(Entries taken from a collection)

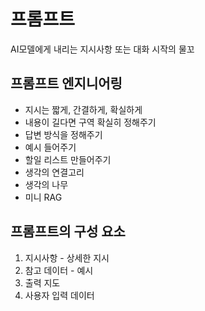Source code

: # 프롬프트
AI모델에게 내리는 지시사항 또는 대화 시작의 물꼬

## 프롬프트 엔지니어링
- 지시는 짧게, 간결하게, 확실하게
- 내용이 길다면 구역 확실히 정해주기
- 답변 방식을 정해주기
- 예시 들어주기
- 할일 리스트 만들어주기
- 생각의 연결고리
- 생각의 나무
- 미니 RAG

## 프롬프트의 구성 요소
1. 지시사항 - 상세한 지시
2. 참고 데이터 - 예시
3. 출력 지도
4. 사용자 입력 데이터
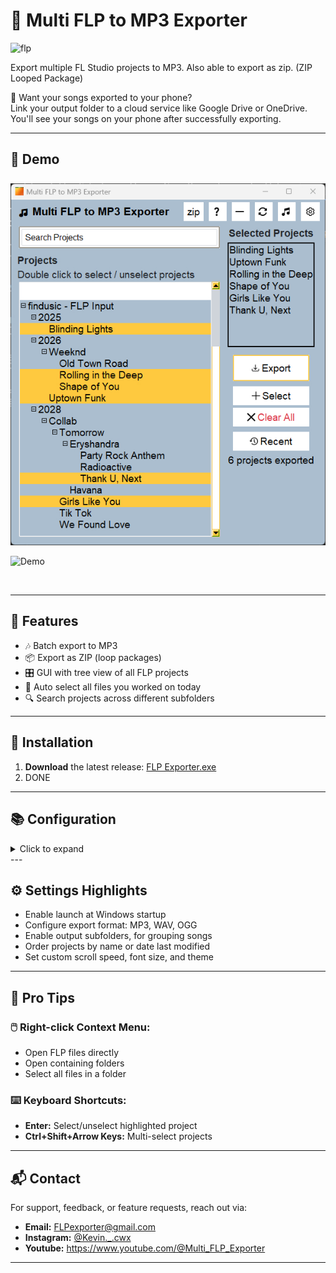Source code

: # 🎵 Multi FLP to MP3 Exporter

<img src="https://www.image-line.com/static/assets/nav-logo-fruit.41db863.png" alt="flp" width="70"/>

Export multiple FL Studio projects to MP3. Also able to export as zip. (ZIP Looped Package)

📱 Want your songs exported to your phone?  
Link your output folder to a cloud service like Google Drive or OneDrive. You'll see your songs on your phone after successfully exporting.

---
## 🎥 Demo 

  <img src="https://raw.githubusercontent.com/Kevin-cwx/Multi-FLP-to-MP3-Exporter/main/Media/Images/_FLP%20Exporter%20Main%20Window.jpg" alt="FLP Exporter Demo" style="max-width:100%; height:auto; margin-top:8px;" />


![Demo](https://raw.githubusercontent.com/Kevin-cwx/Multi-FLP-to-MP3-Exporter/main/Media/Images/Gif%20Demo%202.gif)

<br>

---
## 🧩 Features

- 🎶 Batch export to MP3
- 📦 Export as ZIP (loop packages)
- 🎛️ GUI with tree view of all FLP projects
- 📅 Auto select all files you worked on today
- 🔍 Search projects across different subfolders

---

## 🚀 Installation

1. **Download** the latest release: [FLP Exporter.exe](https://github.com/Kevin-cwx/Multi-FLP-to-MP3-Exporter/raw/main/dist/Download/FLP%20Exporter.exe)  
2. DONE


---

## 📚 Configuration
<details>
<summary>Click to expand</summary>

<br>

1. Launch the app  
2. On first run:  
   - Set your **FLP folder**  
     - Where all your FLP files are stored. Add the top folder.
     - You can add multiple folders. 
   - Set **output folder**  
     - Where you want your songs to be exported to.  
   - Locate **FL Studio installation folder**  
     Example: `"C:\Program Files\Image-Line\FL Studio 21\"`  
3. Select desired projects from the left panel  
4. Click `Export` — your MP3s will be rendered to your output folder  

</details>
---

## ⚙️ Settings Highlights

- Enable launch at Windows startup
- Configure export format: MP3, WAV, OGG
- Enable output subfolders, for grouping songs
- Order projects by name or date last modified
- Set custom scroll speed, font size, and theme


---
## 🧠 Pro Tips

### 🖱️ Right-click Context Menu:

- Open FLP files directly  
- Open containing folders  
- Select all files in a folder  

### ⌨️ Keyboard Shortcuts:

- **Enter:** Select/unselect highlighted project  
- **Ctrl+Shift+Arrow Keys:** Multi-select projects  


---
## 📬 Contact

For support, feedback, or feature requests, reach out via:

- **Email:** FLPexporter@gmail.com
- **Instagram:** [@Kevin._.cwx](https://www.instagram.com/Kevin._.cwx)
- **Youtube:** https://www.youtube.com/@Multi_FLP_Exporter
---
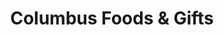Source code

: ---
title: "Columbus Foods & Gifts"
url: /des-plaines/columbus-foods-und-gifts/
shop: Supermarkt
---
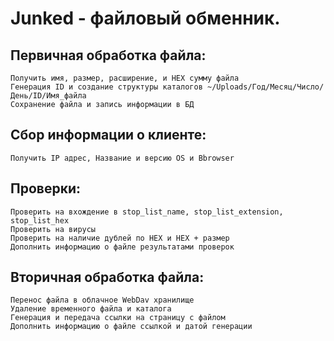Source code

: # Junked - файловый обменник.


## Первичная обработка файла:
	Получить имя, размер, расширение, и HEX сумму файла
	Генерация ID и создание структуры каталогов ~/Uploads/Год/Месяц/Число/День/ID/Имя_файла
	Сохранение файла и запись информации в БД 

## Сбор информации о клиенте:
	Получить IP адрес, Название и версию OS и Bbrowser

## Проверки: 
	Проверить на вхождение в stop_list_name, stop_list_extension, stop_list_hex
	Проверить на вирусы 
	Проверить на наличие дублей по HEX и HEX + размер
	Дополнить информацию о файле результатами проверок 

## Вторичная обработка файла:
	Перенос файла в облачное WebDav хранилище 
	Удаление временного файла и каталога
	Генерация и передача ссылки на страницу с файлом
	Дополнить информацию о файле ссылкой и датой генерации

--

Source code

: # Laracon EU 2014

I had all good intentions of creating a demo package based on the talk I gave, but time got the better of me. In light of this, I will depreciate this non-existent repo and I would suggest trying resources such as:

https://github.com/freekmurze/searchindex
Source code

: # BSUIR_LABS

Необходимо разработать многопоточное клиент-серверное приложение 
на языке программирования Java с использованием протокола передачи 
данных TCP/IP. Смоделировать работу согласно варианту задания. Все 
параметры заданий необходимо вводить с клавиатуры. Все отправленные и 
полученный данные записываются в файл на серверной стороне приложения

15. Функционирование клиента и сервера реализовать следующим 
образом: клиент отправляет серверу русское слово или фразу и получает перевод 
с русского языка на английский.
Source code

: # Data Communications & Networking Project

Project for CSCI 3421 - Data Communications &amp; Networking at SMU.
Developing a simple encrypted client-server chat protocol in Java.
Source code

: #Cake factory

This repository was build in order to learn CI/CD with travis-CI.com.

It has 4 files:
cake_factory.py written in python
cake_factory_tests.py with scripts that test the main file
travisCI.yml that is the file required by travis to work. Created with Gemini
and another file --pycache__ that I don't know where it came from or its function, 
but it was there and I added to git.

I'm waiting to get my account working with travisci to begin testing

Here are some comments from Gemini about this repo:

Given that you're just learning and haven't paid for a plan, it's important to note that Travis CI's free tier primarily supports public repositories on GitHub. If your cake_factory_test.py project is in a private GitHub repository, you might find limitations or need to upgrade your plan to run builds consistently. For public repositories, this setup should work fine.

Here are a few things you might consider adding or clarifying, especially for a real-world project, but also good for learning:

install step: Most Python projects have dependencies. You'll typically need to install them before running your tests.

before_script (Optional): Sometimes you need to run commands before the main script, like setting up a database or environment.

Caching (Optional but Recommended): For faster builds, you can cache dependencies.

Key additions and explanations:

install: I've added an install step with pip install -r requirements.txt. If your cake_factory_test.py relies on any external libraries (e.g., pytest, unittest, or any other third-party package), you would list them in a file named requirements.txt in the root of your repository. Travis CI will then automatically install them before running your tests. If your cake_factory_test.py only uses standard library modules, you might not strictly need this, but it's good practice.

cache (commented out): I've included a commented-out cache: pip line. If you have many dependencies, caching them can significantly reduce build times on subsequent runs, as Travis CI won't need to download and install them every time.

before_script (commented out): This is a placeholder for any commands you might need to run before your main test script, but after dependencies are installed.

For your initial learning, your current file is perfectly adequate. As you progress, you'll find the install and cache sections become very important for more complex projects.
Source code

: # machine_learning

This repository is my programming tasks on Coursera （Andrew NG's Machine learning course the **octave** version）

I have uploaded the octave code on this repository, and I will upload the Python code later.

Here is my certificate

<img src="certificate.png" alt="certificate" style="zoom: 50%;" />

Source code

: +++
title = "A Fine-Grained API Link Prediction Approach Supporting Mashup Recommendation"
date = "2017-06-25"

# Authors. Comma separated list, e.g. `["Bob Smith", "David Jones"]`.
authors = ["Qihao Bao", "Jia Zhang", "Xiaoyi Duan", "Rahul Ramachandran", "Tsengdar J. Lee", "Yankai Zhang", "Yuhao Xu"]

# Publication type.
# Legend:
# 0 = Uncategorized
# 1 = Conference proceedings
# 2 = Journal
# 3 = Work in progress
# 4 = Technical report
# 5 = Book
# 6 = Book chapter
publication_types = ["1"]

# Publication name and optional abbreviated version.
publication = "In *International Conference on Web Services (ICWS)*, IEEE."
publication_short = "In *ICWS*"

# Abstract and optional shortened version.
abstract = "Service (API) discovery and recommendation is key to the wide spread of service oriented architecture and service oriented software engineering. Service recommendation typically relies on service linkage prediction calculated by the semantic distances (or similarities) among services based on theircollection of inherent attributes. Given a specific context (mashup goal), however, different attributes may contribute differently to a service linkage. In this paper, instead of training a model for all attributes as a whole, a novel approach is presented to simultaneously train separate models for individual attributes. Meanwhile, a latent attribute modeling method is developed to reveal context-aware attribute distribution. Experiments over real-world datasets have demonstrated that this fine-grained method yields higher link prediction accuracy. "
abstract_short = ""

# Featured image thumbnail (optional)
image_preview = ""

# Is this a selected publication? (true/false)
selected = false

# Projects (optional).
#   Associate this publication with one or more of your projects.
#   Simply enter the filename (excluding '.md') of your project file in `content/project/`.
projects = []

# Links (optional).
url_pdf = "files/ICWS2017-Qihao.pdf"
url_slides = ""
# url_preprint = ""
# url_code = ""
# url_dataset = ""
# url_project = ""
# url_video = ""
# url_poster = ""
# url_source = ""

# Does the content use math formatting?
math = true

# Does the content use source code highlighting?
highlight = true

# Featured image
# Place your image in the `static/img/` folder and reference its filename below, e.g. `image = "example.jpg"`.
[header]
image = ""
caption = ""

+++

Problem statement:
Every line above from the line with "projects = []" to the line with "math = true", both included, must be reproduced exactly, and no other line may appear.

Response area:
projects = []

# Links (optional).
url_pdf = "files/ICWS2017-Qihao.pdf"
url_slides = ""
# url_preprint = ""
# url_code = ""
# url_dataset = ""
# url_project = ""
# url_video = ""
# url_poster = ""
# url_source = ""

# Does the content use math formatting?
math = true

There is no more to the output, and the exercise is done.